Why is Saudi Arabia’s king spending a month in Asia?

Saudi Arabia’s King Salman bin Abdul Aziz began a month-long trip to Asia last week that has taken him to Malaysia and Indonesia,

with stops in Japan, China and the Maldives to follow.


Coming after high-level visits between Gulf Cooperation Council (GCC) states and Chinese government officials,

the king’s trip is a further indication of the deepening of relations between Arab Gulf monarchies and East Asia.

While trade is an important focus for the Saudi delegation, Asia’s growing role in Gulf security is going to be a major feature of the trip.

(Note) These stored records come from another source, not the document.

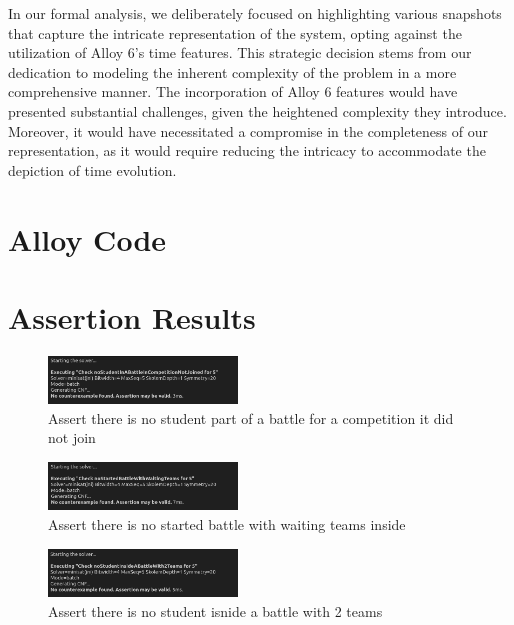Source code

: In our formal analysis, we deliberately focused on highlighting various snapshots that capture the intricate representation of the system, opting against the utilization of Alloy 6's time features. This strategic decision stems from our dedication to modeling the inherent complexity of the problem in a more comprehensive manner. The incorporation of Alloy 6 features would have presented substantial challenges, given the heightened complexity they introduce. Moreover, it would have necessitated a compromise in the completeness of our representation, as it would require reducing the intricacy to accommodate the depiction of time evolution.

\section{Alloy Code}


\section{Assertion Results}

\begin{figure}[H]
    \centering
    \includegraphics[width=190px]{Images/alloy/assert_1.png}
    \caption{Assert there is no student part of a battle for a competition it did not join}
\end{figure}

\begin{figure}[H]
    \centering
    \includegraphics[width=190px]{Images/alloy/assert_2.png}
    \caption{Assert there is no started battle with waiting teams inside}
\end{figure}

\begin{figure}[H]
    \centering
    \includegraphics[width=190px]{Images/alloy/assert_3.png}
    \caption{Assert there is no student isnide a battle with 2 teams}
\end{figure}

China and Saudi Arabia’s new military cooperation

The China-Saudi security relationship was emphasized during a visit to China by Deputy Crown Prince Mohamed bin Salman in August, when Chinese Defense Minister Chang Wanquan said,

“China is willing to push military relations with Saudi Arabia to a new level.”

This took shape two months later, with the 15-day joint military exercise in Chengdu, where Saudi Special Forces and their Chinese counterparts trained together in anti-terrorism drills, hostage situations, extreme weather and relationship building at the nonelite level.

Although this was the first time that Chinese forces cooperated in military exercises with an Arab state, Chinese military officials have been developing deeper relationships with GCC officers in recent years.

The Chinese navy has been using ports in Oman, Saudi Arabia and the UAE for rest and replenishment stops for its ongoing Chinese Naval Escort Taskforce mission in the Gulf of Aden and along Africa’s east coast.

These stops provide opportunities for Chinese officers to call on their hosts, visit Gulf facilities, and participate in cultural and sports exchanges. They also underscore that China views the Gulf as an operational zone of strategic importance.

Growing economic ties between the GCC and Asia

As the world’s largest importer of oil, China considers trade the cornerstone of its relations with the GCC, with bilateral trade increasing from just under $10 billion in 2000 to $158 billion by 2014. A China-GCC free trade agreement is expected soon, and the commercial side of the relationship will only grow stronger, making Gulf security an ongoing economic imperative for China.